Unfortunately, the screen’s performance can only be described as average. To put this into perspective, it’s a classification that applies to most notebook screens, with only a few exceptions like the stunning RGB affair found on the Dell Studio XPS 16.
Getting back to the N50Vc, though, the screen suffers from poor greyscale performance, meaning even more dark detailing than usual is lost in relevant entertainment material. Not a problem for watching bright stuff like Finding Nemo, but less ideal for the likes of Pan’s Labyrinth on Blu-ray.
Viewing angles are also rather poor with noticeable contrast shift when viewing from the side, none of which is helped by the high level of reflectivity caused by the screen’s glossy coating in a lit environment. On the positives side, there’s no banding or any sign of backlight bleed.
Audio performance somewhat makes up for it, in that it’s slightly above average for a notebook. That’s not to say it’s close to the same level of that offered by the excellent Harman/kardon speakers on Toshiba’s Satellite A350, but if you keep volume levels away from their maximum where they distort, the Asus’ speakers manage a fairly crisp rendition despite their lack of bass.
Pre-installed software includes a suite of Asus utilities, CyberLink’s Power2Go and trial versions of Microsoft Office 2007 and Norton Internet security. Nero Essentials 8 and WinDVD BD are provided on discs – the latter needing to be installed before you can watch Blu-rays.

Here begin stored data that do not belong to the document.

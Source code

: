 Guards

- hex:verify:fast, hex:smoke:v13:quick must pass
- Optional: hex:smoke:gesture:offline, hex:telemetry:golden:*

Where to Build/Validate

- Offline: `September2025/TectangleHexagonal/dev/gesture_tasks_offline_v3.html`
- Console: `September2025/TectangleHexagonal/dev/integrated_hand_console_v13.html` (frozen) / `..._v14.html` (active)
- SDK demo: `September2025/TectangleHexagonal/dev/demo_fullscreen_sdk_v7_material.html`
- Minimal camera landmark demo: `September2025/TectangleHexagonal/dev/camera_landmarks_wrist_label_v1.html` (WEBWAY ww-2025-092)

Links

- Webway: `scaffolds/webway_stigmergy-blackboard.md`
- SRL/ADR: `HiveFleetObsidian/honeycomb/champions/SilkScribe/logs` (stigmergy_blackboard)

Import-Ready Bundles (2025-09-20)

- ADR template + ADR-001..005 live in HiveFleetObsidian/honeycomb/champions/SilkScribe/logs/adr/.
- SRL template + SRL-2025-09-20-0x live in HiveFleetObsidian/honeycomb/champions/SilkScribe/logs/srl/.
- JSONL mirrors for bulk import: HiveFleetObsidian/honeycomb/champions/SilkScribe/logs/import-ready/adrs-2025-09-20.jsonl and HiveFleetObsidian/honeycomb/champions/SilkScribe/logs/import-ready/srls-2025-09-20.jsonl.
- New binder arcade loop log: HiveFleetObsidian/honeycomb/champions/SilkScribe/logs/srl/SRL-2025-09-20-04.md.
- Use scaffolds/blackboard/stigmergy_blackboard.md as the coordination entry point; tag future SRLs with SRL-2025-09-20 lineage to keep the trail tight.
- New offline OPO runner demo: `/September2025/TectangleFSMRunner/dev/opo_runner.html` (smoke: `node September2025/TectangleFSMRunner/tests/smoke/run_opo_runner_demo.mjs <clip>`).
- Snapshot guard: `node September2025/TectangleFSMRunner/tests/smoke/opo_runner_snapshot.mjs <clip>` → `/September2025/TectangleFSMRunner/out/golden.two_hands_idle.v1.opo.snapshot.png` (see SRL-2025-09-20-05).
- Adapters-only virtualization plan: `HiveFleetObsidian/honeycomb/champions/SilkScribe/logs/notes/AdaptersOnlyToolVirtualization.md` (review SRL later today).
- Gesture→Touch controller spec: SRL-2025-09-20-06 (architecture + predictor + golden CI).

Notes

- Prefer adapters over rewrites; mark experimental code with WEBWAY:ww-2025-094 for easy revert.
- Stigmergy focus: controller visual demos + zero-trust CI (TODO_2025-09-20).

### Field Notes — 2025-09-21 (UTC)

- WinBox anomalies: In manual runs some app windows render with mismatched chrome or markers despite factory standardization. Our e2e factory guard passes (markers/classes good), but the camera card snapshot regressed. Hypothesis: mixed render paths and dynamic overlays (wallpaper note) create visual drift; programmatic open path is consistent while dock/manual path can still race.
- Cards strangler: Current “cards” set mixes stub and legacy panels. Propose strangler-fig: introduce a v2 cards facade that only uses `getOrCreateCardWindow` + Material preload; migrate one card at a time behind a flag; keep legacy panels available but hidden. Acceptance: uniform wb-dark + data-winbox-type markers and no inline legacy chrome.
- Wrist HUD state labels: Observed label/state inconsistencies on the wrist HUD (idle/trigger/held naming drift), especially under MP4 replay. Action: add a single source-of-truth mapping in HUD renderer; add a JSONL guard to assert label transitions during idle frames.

Having already mentioned quite a few things that this machine does differently to most, it’s no surprise to find that even its battery integration is unconventional. Rather than the pull-out models of most machines, the N50Vc’s six-cell battery is found behind a flimsy cover with a pull-ribbon to get it out – rather like the new MacBooks.

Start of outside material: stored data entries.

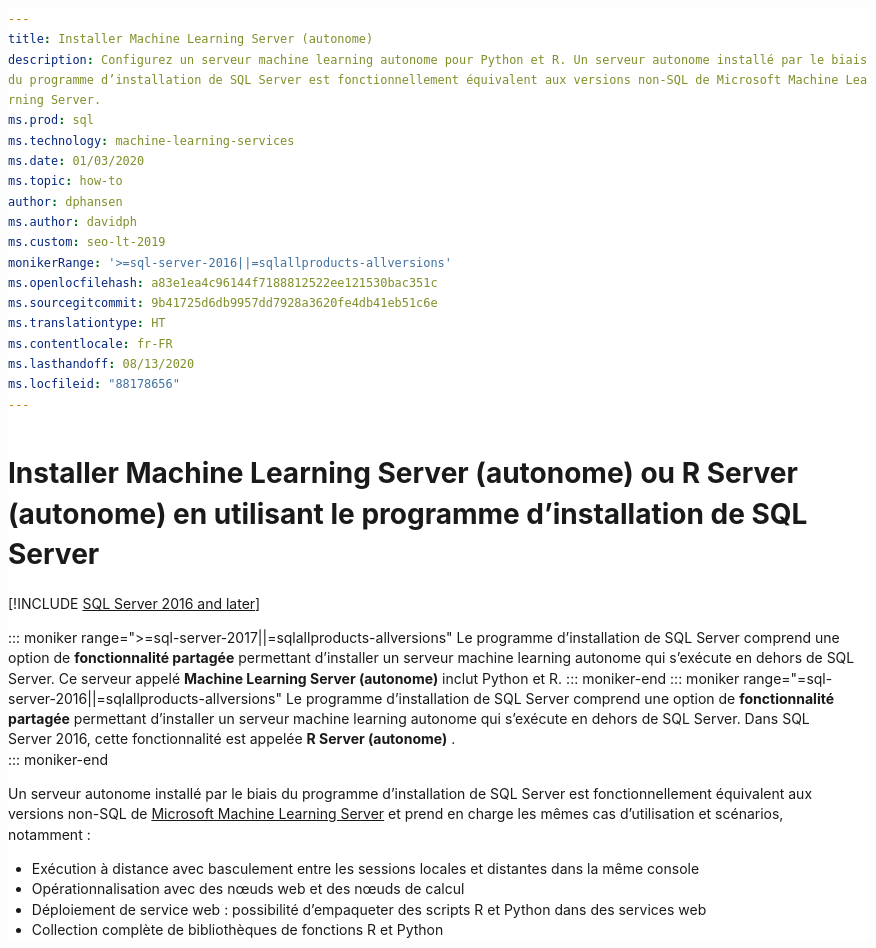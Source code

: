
 ```yaml
---
title: Installer Machine Learning Server (autonome)
description: Configurez un serveur machine learning autonome pour Python et R. Un serveur autonome installé par le biais du programme d’installation de SQL Server est fonctionnellement équivalent aux versions non-SQL de Microsoft Machine Learning Server.
ms.prod: sql
ms.technology: machine-learning-services
ms.date: 01/03/2020
ms.topic: how-to
author: dphansen
ms.author: davidph
ms.custom: seo-lt-2019
monikerRange: '>=sql-server-2016||=sqlallproducts-allversions'
ms.openlocfilehash: a83e1ea4c96144f7188812522ee121530bac351c
ms.sourcegitcommit: 9b41725d6db9957dd7928a3620fe4db41eb51c6e
ms.translationtype: HT
ms.contentlocale: fr-FR
ms.lasthandoff: 08/13/2020
ms.locfileid: "88178656"
---
```

# <a name="install-machine-learning-server-standalone-or-r-server-standalone-using-sql-server-setup"></a>Installer Machine Learning Server (autonome) ou R Server (autonome) en utilisant le programme d’installation de SQL Server
[!INCLUDE [SQL Server 2016 and later](../../includes/applies-to-version/sqlserver2016.md)]

::: moniker range=">=sql-server-2017||=sqlallproducts-allversions"
Le programme d’installation de SQL Server comprend une option de **fonctionnalité partagée** permettant d’installer un serveur machine learning autonome qui s’exécute en dehors de SQL Server. Ce serveur appelé **Machine Learning Server (autonome)** inclut Python et R. 
::: moniker-end
::: moniker range="=sql-server-2016||=sqlallproducts-allversions"
Le programme d’installation de SQL Server comprend une option de **fonctionnalité partagée** permettant d’installer un serveur machine learning autonome qui s’exécute en dehors de SQL Server. Dans SQL Server 2016, cette fonctionnalité est appelée **R Server (autonome)** .  
::: moniker-end

Un serveur autonome installé par le biais du programme d’installation de SQL Server est fonctionnellement équivalent aux versions non-SQL de [Microsoft Machine Learning Server](https://docs.microsoft.com/machine-learning-server/what-is-machine-learning-server) et prend en charge les mêmes cas d’utilisation et scénarios, notamment :

+ Exécution à distance avec basculement entre les sessions locales et distantes dans la même console
+ Opérationnalisation avec des nœuds web et des nœuds de calcul
+ Déploiement de service web : possibilité d’empaqueter des scripts R et Python dans des services web
+ Collection complète de bibliothèques de fonctions R et Python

Being rated at a high 4,800mAh/51 Watt-hours, the Asus’ battery life is quite impressive. In the non-intensive Reader test, for instance, it managed nearly four hours, easily beating most competing multimedia notebooks we’ve had through the labs.
Last and least is the included bundle: similarly to MSI’s recently-reviewed EX620, the N50Vc comes with a bundled cleaning cloth, mouse and messenger bag. Finished in silver and grey, the colour-scheme of the ambidextrous wired optical mouse doesn’t go well with the notebook. It’s also too narrow to be comfortable for any but the smallest hands and the feedback on its scroll-wheel isn’t ‘notched’ enough, but it’s still usable.

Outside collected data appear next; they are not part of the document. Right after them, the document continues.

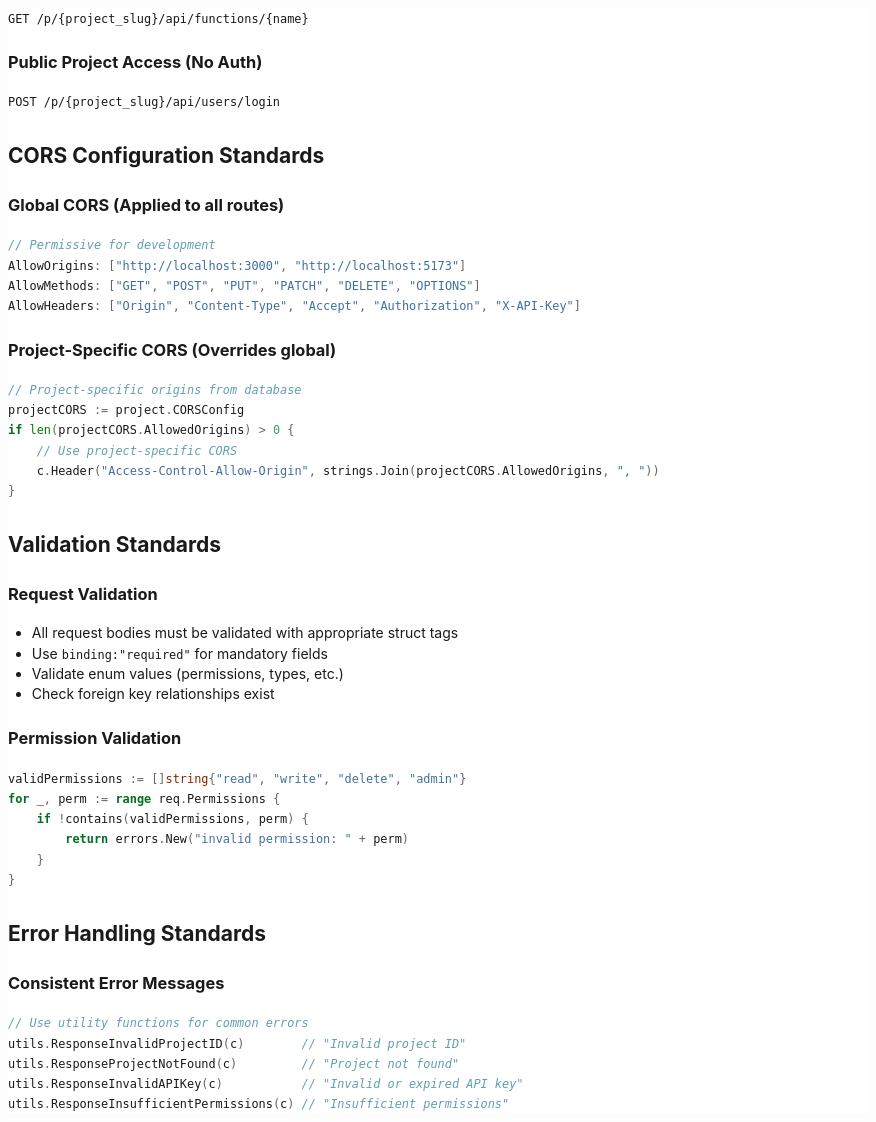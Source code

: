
 ```http
GET /p/{project_slug}/api/functions/{name}
```

### Public Project Access (No Auth)
```http
POST /p/{project_slug}/api/users/login
```

## CORS Configuration Standards

### Global CORS (Applied to all routes)
```go
// Permissive for development
AllowOrigins: ["http://localhost:3000", "http://localhost:5173"]
AllowMethods: ["GET", "POST", "PUT", "PATCH", "DELETE", "OPTIONS"]
AllowHeaders: ["Origin", "Content-Type", "Accept", "Authorization", "X-API-Key"]
```

### Project-Specific CORS (Overrides global)
```go
// Project-specific origins from database
projectCORS := project.CORSConfig
if len(projectCORS.AllowedOrigins) > 0 {
    // Use project-specific CORS
    c.Header("Access-Control-Allow-Origin", strings.Join(projectCORS.AllowedOrigins, ", "))
}
```

## Validation Standards

### Request Validation
- All request bodies must be validated with appropriate struct tags
- Use `binding:"required"` for mandatory fields
- Validate enum values (permissions, types, etc.)
- Check foreign key relationships exist

### Permission Validation
```go
validPermissions := []string{"read", "write", "delete", "admin"}
for _, perm := range req.Permissions {
    if !contains(validPermissions, perm) {
        return errors.New("invalid permission: " + perm)
    }
}
```

## Error Handling Standards

### Consistent Error Messages
```go
// Use utility functions for common errors
utils.ResponseInvalidProjectID(c)        // "Invalid project ID"
utils.ResponseProjectNotFound(c)         // "Project not found" 
utils.ResponseInvalidAPIKey(c)           // "Invalid or expired API key"
utils.ResponseInsufficientPermissions(c) // "Insufficient permissions"
```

The messenger bag, meanwhile, features a black and grey cross-hatch pattern rather than the usual plain black. It has three main compartments and several smaller pockets, with minimal padding in the main notebook section and some on the carrying handles and shoulder strap. It’s a perfectly serviceable addition and a nice value-add for customers who don’t own one yet.
Finally, then, how does the Asus N50Vc hold up overall? Available for around £704, it’s certainly good value for money, but is entering a very crowded market. The aforementioned MSI EX620 is probably its closest rival, being similarly priced and configured, even coming with a similar bundle and software. In our book the Asus wins quite easily though, thanks to its slightly more attractive styling and superior keyboard in addition to far better battery life, though the MSI does have a slight edge in performance and – should you ever upgrade to a 64-bit OS – an extra gigabyte of RAM.
Some users might also wish to go for the more expensive Acer Aspire 6935G, which offers an integrated TV tuner and better graphics card but lacks some of Asus’ bundled extras.
A fairly good effort on Asus’ part is somewhat held back by an average screen and a few minor niggles, but is nonetheless worth its moderate asking price. If you’re looking for an affordable multimedia notebook, keep the N50Vc in mind.